(Stored data entries)
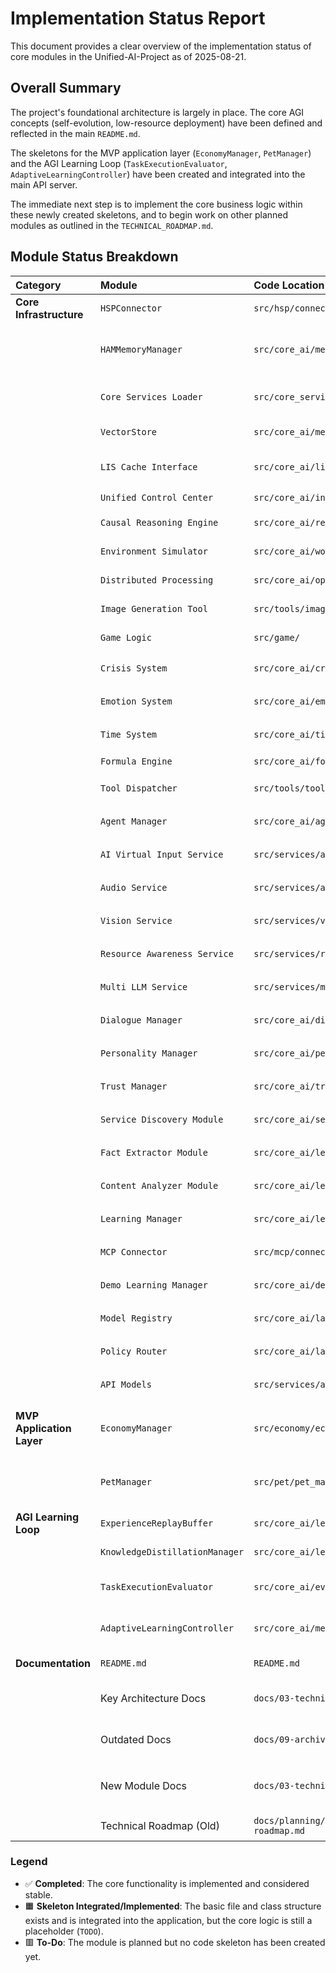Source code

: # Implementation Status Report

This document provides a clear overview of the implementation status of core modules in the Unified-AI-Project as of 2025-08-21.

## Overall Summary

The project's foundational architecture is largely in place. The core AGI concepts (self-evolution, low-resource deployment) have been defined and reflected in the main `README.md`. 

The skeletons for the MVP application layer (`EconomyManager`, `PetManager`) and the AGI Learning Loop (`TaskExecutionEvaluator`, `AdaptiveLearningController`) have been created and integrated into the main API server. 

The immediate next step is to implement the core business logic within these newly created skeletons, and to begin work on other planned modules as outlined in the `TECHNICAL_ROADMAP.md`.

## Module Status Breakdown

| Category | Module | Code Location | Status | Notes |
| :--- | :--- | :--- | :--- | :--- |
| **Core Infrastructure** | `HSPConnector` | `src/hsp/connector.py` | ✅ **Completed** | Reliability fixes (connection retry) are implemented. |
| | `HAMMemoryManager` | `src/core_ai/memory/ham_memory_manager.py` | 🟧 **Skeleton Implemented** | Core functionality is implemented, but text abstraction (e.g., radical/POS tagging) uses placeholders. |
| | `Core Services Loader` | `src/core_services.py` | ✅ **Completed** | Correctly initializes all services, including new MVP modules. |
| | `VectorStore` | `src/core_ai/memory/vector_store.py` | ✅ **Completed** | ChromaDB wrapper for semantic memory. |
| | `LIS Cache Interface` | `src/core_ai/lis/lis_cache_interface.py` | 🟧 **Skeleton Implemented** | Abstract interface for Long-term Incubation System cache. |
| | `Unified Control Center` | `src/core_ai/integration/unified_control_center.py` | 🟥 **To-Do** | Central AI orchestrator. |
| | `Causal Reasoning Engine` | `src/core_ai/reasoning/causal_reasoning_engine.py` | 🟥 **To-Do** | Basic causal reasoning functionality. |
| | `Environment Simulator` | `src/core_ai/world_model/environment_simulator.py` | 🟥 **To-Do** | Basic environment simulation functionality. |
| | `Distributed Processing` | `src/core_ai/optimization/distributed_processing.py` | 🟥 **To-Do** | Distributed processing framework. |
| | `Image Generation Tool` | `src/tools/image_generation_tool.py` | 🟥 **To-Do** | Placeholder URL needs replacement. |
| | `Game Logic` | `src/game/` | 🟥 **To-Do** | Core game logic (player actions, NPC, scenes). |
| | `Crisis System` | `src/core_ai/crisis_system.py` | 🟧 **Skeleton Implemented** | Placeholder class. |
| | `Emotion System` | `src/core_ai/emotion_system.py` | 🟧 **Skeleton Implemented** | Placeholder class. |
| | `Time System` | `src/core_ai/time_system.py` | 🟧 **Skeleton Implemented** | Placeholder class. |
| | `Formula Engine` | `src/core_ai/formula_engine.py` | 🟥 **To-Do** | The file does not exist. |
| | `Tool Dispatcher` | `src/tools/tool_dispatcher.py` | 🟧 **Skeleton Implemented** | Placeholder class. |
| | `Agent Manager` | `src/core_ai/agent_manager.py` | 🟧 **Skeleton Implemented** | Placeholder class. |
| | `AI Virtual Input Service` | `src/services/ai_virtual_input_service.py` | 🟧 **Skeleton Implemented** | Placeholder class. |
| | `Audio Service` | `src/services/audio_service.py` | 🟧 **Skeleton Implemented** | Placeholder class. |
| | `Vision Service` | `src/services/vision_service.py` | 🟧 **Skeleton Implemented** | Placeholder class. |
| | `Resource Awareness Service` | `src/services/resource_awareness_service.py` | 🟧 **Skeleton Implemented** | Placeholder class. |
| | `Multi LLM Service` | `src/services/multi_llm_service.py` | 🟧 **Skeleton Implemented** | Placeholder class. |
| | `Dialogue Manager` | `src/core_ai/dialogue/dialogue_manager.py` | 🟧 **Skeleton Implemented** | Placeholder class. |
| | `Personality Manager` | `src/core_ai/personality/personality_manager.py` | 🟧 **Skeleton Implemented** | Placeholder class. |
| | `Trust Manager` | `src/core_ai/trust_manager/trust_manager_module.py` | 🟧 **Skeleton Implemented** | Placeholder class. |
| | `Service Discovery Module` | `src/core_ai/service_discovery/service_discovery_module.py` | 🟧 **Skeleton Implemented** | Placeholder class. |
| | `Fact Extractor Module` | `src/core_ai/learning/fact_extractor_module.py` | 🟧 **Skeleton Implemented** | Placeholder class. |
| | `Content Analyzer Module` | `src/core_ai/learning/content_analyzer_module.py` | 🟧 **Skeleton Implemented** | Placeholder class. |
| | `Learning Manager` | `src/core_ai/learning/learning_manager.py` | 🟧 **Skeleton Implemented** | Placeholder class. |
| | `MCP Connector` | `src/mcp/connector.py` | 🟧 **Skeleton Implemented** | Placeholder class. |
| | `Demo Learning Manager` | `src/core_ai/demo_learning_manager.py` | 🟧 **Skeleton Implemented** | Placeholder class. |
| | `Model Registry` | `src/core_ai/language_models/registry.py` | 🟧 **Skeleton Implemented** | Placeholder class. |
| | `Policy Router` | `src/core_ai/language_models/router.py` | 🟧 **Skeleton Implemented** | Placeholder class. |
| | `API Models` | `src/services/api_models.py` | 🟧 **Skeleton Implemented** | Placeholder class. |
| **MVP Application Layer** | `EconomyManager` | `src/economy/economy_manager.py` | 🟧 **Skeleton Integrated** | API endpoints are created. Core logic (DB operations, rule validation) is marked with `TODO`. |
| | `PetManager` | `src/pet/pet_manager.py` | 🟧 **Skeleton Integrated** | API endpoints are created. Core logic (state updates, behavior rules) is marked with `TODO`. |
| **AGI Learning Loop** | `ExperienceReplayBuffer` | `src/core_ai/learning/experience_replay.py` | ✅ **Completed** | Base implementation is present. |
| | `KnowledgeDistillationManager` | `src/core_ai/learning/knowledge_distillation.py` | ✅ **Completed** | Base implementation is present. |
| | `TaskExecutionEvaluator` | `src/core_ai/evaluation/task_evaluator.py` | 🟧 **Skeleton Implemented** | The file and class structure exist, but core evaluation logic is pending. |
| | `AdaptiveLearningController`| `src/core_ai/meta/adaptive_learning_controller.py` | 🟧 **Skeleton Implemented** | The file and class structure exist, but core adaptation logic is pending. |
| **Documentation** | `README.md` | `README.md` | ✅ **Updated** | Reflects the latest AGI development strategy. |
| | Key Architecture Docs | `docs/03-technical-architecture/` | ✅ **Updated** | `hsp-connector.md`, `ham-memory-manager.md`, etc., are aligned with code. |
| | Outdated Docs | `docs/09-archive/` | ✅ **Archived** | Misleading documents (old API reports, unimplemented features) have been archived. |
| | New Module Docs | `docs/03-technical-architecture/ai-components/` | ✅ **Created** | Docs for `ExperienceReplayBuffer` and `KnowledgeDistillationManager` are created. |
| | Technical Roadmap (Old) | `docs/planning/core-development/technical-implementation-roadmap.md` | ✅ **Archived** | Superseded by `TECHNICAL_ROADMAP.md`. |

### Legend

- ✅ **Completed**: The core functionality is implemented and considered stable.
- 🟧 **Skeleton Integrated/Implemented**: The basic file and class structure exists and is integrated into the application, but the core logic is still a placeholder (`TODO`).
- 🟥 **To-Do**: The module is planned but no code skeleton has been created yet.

...

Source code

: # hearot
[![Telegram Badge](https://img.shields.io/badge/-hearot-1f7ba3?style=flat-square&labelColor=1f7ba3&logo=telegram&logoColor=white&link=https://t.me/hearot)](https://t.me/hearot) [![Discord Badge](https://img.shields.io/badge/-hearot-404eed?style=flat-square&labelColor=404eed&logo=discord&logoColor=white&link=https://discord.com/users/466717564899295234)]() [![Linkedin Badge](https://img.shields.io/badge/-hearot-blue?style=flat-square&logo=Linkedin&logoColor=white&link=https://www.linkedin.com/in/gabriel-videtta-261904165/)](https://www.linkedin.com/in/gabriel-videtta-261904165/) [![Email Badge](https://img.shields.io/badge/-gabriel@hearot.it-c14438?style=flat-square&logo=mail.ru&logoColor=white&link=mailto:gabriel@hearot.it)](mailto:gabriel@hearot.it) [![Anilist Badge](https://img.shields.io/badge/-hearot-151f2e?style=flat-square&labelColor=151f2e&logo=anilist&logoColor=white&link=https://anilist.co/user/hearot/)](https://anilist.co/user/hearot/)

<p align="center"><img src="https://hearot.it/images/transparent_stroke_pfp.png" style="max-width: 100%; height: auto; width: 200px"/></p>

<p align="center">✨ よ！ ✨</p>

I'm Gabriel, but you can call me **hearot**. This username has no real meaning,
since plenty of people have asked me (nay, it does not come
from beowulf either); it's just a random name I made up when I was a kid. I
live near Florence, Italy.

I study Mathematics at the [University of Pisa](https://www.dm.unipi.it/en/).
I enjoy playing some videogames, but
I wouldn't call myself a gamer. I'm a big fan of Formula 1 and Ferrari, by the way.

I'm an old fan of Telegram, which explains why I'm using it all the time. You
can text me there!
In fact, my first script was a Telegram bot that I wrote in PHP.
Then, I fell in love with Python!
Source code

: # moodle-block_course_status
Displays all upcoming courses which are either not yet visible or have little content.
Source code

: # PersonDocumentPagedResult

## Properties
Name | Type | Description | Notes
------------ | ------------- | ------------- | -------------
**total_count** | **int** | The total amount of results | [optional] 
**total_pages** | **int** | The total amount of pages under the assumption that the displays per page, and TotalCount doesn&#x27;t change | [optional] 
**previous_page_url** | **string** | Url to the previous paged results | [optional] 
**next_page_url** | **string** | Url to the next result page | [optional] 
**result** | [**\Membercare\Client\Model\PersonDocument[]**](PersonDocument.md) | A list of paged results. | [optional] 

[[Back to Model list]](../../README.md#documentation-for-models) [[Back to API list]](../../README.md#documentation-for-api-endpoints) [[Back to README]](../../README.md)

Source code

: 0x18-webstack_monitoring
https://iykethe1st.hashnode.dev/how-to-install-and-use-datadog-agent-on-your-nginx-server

Exercise: Report how many lines in the records above contain the word "development", giving only the number.

Task result: 2